# Schotte Tannery, Aalst, April 2010



## mr_bones (Apr 21, 2010)

Schotte Tannery is a sprawling industrial site in Aalst, just north of Brussels. It was built in the 1930's and was used to condition, treat and tan leather on a large scale until 1998. 

The site is in a wrecked state, but very photogenic and especially on the day that King Al and I visited. The most memorable features of the complex are a number of art deco staircases with massive skylights above, although there is a lot more to see than just these alone.

For anyone who is wondering, we didn't explore the neighboring 'Du Parc' textiles factory as we were both incredibly tired out and hungry!

Pictures:


----------



## klempner69 (Apr 21, 2010)

Top stuff there..good use of the tentwenty by the look of it.Reckon I could do this in a day in the old Benz dont you!!!


----------



## King Al (Apr 21, 2010)

Some phenomenal pics MB!! The wide shots are perfect for this place, the shots in the centre of the staircases with the sky light is great.
I wasn’t impressed with some of my pics from this place, I was tired and getting lazy with some of the shots, but hears a few I did like:





Any Ideas on what this is?:


































Not the best pic but it is my only shot of the last bit of leather in the place:


----------



## tommo (Apr 21, 2010)

nice one guys, one hell of a trip by the looks of it, bones the stairs shots i really like


----------



## lost (Apr 22, 2010)

I love the shots, seems like a really photogenic place
It looks like it's been closed a lot longer than 12 years.


----------



## mr_bones (Apr 22, 2010)

klempner69 said:


> Top stuff there..good use of the tentwenty by the look of it.Reckon I could do this in a day in the old Benz dont you!!!



Thanks mate, I reckon you could just about do it in a day! The Benz would love it.



King Al said:


> Some phenomenal pics MB!! The wide shots are perfect for this place, the shots in the centre of the staircases with the sky light is great.



Thanks Al, yours are actually pretty good. Especially like this one...








t_o_m_m_o said:


> nice one guys, one hell of a trip by the looks of it, bones the stairs shots i really like



Cheers Tommo.


----------



## mr_bones (Apr 22, 2010)

lost said:


> I love the shots, seems like a really photogenic place
> It looks like it's been closed a lot longer than 12 years.



I was also quite shocked to find out it was closed in 1998!


----------



## Foxylady (Apr 22, 2010)

What a superb site.

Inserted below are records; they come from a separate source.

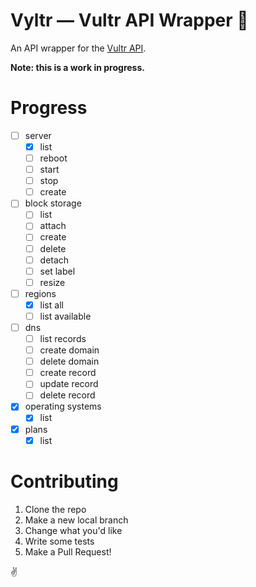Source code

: # Vyltr &mdash; Vultr API Wrapper 🍬
An API wrapper for the [Vultr API](https://www.vultr.com/api/).

**Note: this is a work in progress.**

# Progress
* [ ] server
  * [x] list
  * [ ] reboot
  * [ ] start
  * [ ] stop
  * [ ] create
* [ ] block storage
  * [ ] list
  * [ ] attach
  * [ ] create
  * [ ] delete
  * [ ] detach
  * [ ] set label
  * [ ] resize
* [ ] regions
  * [x] list all
  * [ ] list available
* [ ] dns
  * [ ] list records
  * [ ] create domain
  * [ ] delete domain
  * [ ] create record
  * [ ] update record
  * [ ] delete record
* [x] operating systems
  * [x] list
* [x] plans
  * [x] list

# Contributing
1. Clone the repo
2. Make a new local branch
3. Change what you'd like
4. Write some tests
5. Make a Pull Request!

✌️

Some fabulous features...sheer dereliction goodness. 
Al, the odd thingy looks like one of those tripods from War of the Worlds. 
Great pics, guys.


----------



## TK421 (Apr 25, 2010)

That is a really great set of photos from both of you, there is so much to like about this place, but for me, those funky little squat radiators are the business! Really great report there fellas.


----------



## remoteneeded (Apr 25, 2010)

Very nice indeed. There's a really interesting mixture of architectural styles there. It always amazes how people mix and match building styles within one site.


----------



## Sabtr (Apr 25, 2010)

That's a cracking place. The concrete beams are massive - I've seen similar ones in an old brewery in Scotland.

The staircases are to die for. Who would have thought that a little planning and some ceramic tiles could yield such beauty??

Some lovely architecture and rusty curios there. Thanks for posting.


----------